*Data for review*
╔══
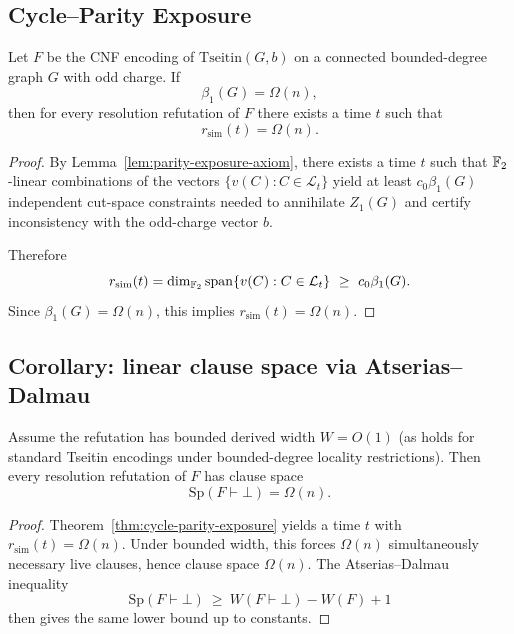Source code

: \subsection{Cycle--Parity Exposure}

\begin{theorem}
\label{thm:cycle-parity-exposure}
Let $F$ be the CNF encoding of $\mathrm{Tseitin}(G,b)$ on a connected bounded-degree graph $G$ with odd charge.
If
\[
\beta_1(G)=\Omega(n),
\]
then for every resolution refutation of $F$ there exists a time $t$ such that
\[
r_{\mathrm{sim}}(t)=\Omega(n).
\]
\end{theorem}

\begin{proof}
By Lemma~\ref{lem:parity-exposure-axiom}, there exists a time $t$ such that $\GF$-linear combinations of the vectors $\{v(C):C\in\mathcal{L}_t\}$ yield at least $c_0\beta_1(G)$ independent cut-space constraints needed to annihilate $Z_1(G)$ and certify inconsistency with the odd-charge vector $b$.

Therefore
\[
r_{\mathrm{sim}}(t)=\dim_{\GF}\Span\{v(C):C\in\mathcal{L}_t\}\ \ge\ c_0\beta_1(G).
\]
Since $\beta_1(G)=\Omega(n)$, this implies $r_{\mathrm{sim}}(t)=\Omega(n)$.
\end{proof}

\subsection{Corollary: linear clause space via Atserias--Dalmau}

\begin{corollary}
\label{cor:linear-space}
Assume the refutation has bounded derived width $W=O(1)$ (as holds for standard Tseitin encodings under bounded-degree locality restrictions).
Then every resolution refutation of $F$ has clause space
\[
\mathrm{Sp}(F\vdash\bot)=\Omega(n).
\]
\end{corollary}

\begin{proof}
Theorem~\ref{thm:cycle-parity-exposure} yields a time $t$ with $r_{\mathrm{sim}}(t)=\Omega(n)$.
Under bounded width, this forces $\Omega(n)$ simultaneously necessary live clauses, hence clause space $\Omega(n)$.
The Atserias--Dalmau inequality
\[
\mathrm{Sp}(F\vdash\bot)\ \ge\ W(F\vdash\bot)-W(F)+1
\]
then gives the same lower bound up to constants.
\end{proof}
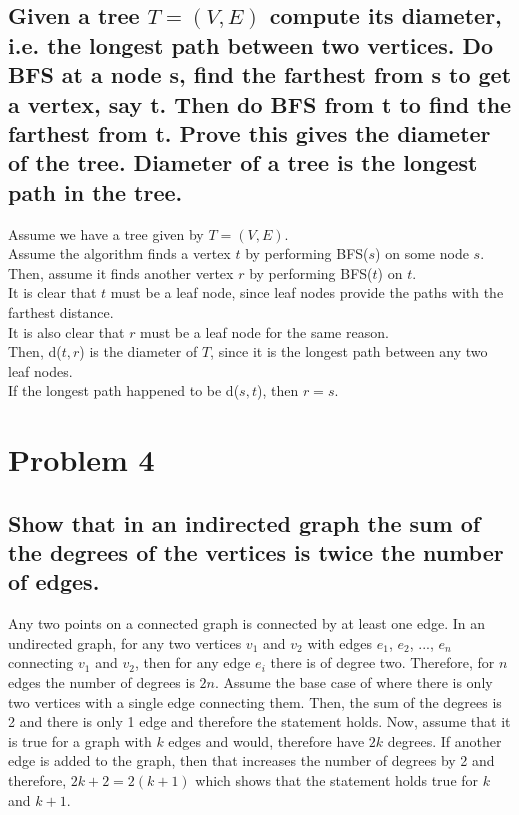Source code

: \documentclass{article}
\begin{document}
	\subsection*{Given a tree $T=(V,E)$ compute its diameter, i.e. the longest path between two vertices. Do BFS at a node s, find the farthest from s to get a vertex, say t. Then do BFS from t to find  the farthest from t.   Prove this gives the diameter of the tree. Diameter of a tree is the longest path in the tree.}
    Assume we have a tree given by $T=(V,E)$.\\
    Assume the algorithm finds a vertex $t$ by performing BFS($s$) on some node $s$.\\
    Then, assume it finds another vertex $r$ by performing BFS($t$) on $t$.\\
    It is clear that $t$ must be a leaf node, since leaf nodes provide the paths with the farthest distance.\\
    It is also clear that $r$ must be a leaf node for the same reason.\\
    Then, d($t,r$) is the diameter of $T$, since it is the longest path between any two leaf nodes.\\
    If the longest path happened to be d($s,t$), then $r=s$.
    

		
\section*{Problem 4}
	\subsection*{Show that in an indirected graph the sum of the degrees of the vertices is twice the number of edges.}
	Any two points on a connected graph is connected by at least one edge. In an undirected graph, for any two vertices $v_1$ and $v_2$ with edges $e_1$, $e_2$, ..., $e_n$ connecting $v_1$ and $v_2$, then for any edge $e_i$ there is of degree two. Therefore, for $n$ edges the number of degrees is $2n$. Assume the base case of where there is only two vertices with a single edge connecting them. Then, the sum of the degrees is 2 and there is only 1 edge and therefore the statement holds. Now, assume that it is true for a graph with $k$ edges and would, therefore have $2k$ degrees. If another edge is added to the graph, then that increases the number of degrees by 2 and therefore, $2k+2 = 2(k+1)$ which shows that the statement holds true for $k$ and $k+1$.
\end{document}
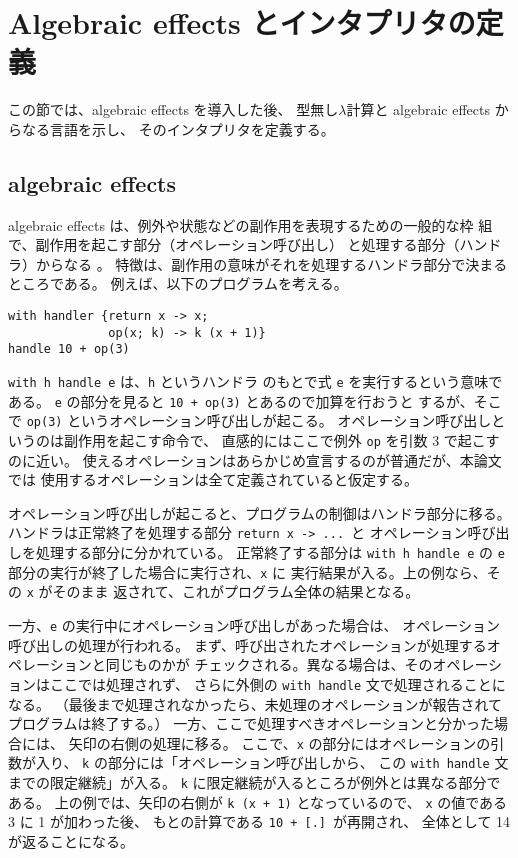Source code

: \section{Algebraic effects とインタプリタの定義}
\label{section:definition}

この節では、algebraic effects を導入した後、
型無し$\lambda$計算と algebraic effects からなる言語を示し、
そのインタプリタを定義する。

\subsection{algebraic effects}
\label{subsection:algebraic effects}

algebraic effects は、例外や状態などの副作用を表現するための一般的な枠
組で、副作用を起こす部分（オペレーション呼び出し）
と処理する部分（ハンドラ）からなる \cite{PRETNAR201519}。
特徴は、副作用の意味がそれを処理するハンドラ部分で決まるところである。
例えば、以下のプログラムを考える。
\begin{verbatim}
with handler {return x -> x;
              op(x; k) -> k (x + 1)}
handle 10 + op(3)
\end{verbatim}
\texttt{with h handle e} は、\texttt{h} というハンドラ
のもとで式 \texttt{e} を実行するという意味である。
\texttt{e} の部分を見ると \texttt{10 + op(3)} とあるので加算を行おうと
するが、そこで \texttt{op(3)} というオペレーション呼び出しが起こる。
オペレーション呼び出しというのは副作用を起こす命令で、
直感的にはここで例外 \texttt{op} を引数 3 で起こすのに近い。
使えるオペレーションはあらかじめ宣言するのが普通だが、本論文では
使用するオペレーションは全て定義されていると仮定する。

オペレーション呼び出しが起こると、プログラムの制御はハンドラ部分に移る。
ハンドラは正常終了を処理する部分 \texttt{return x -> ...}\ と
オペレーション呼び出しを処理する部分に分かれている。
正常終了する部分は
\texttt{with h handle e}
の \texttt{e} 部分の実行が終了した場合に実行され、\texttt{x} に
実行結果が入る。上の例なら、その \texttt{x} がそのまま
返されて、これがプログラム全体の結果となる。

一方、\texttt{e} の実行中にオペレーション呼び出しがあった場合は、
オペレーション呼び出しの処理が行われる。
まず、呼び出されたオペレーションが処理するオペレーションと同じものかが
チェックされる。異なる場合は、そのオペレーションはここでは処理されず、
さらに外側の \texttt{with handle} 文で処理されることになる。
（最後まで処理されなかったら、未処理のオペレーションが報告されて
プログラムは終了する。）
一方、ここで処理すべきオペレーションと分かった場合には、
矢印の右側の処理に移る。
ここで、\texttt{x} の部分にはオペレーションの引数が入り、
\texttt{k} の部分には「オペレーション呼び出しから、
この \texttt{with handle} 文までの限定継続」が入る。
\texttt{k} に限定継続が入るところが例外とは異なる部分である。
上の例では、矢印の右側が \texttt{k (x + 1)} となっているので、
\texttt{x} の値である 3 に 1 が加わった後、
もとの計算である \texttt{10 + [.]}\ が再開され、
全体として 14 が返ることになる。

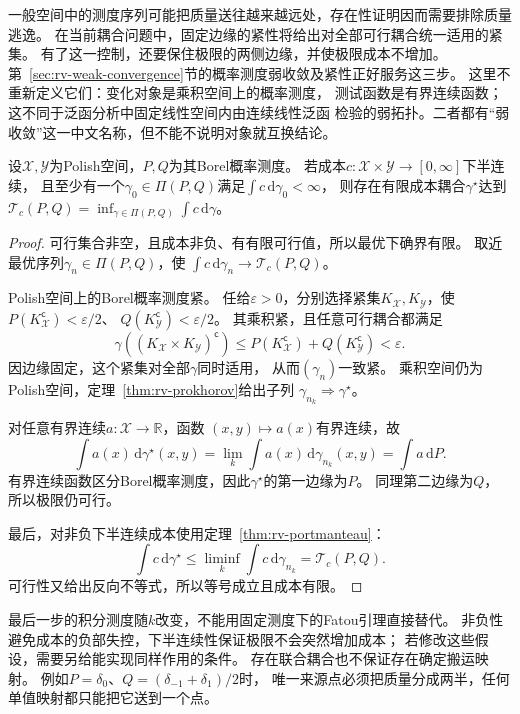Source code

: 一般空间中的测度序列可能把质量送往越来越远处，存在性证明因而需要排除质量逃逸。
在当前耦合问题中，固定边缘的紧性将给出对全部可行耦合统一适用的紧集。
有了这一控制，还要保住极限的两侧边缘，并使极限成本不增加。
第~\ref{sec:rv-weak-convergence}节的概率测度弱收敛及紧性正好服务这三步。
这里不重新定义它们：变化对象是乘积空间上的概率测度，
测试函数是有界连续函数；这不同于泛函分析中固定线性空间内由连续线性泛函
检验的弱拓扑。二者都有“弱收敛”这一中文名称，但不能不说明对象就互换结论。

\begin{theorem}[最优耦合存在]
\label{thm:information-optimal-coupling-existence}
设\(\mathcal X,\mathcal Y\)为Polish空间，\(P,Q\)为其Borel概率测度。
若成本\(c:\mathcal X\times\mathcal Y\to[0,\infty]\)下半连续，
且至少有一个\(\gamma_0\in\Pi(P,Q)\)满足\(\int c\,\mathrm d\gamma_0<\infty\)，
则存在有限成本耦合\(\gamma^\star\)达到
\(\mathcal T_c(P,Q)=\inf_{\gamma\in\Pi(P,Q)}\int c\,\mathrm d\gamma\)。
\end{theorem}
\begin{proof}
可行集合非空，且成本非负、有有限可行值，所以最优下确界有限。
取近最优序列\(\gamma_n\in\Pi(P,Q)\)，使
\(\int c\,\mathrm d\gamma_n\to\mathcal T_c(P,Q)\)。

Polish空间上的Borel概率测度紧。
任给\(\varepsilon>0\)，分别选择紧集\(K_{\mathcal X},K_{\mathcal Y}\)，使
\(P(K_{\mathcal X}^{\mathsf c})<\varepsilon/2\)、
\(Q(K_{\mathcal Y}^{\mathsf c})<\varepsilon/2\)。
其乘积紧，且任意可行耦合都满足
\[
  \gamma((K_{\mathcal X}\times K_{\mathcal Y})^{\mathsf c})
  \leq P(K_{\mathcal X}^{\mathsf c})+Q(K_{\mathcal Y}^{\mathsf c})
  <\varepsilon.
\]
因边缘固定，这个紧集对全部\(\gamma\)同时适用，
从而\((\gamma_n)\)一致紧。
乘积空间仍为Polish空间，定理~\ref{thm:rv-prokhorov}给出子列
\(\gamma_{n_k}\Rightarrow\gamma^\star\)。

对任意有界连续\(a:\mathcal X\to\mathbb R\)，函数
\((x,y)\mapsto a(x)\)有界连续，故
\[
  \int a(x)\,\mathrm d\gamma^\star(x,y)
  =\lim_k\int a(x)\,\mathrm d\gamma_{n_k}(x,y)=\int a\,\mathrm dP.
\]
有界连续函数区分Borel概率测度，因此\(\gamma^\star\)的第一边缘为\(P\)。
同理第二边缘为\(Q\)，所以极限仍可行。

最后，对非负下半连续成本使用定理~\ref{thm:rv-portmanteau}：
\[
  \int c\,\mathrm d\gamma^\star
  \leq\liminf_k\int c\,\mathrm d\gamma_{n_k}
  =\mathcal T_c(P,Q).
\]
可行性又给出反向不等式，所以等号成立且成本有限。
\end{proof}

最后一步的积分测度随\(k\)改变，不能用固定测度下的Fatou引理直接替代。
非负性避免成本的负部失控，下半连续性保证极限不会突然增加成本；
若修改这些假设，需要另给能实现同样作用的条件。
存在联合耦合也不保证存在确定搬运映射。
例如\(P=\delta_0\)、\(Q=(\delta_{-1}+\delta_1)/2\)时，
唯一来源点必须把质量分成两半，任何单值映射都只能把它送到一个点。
╚══
*The problem*
Up in the listing, locate the line with "例えば、以下のプログラムを考える。"; print it and every line after it down to the line with "c\,\mathrm d\gamma_n\to\mathcal T_c(P,Q)\)。", which is included too. Skip the pictures.

*Expected answer*
例えば、以下のプログラムを考える。
\begin{verbatim}
with handler {return x -> x;
              op(x; k) -> k (x + 1)}
handle 10 + op(3)
\end{verbatim}
\texttt{with h handle e} は、\texttt{h} というハンドラ
のもとで式 \texttt{e} を実行するという意味である。
\texttt{e} の部分を見ると \texttt{10 + op(3)} とあるので加算を行おうと
するが、そこで \texttt{op(3)} というオペレーション呼び出しが起こる。
オペレーション呼び出しというのは副作用を起こす命令で、
直感的にはここで例外 \texttt{op} を引数 3 で起こすのに近い。
使えるオペレーションはあらかじめ宣言するのが普通だが、本論文では
使用するオペレーションは全て定義されていると仮定する。

オペレーション呼び出しが起こると、プログラムの制御はハンドラ部分に移る。
ハンドラは正常終了を処理する部分 \texttt{return x -> ...}\ と
オペレーション呼び出しを処理する部分に分かれている。
正常終了する部分は
\texttt{with h handle e}
の \texttt{e} 部分の実行が終了した場合に実行され、\texttt{x} に
実行結果が入る。上の例なら、その \texttt{x} がそのまま
返されて、これがプログラム全体の結果となる。

一方、\texttt{e} の実行中にオペレーション呼び出しがあった場合は、
オペレーション呼び出しの処理が行われる。
まず、呼び出されたオペレーションが処理するオペレーションと同じものかが
チェックされる。異なる場合は、そのオペレーションはここでは処理されず、
さらに外側の \texttt{with handle} 文で処理されることになる。
（最後まで処理されなかったら、未処理のオペレーションが報告されて
プログラムは終了する。）
一方、ここで処理すべきオペレーションと分かった場合には、
矢印の右側の処理に移る。
ここで、\texttt{x} の部分にはオペレーションの引数が入り、
\texttt{k} の部分には「オペレーション呼び出しから、
この \texttt{with handle} 文までの限定継続」が入る。
\texttt{k} に限定継続が入るところが例外とは異なる部分である。
上の例では、矢印の右側が \texttt{k (x + 1)} となっているので、
\texttt{x} の値である 3 に 1 が加わった後、
もとの計算である \texttt{10 + [.]}\ が再開され、
全体として 14 が返ることになる。

Source code

: 一般空间中的测度序列可能把质量送往越来越远处，存在性证明因而需要排除质量逃逸。
在当前耦合问题中，固定边缘的紧性将给出对全部可行耦合统一适用的紧集。
有了这一控制，还要保住极限的两侧边缘，并使极限成本不增加。
第~\ref{sec:rv-weak-convergence}节的概率测度弱收敛及紧性正好服务这三步。
这里不重新定义它们：变化对象是乘积空间上的概率测度，
测试函数是有界连续函数；这不同于泛函分析中固定线性空间内由连续线性泛函
检验的弱拓扑。二者都有“弱收敛”这一中文名称，但不能不说明对象就互换结论。

\begin{theorem}[最优耦合存在]
\label{thm:information-optimal-coupling-existence}
设\(\mathcal X,\mathcal Y\)为Polish空间，\(P,Q\)为其Borel概率测度。
若成本\(c:\mathcal X\times\mathcal Y\to[0,\infty]\)下半连续，
且至少有一个\(\gamma_0\in\Pi(P,Q)\)满足\(\int c\,\mathrm d\gamma_0<\infty\)，
则存在有限成本耦合\(\gamma^\star\)达到
\(\mathcal T_c(P,Q)=\inf_{\gamma\in\Pi(P,Q)}\int c\,\mathrm d\gamma\)。
\end{theorem}
\begin{proof}
可行集合非空，且成本非负、有有限可行值，所以最优下确界有限。
取近最优序列\(\gamma_n\in\Pi(P,Q)\)，使
\(\int c\,\mathrm d\gamma_n\to\mathcal T_c(P,Q)\)。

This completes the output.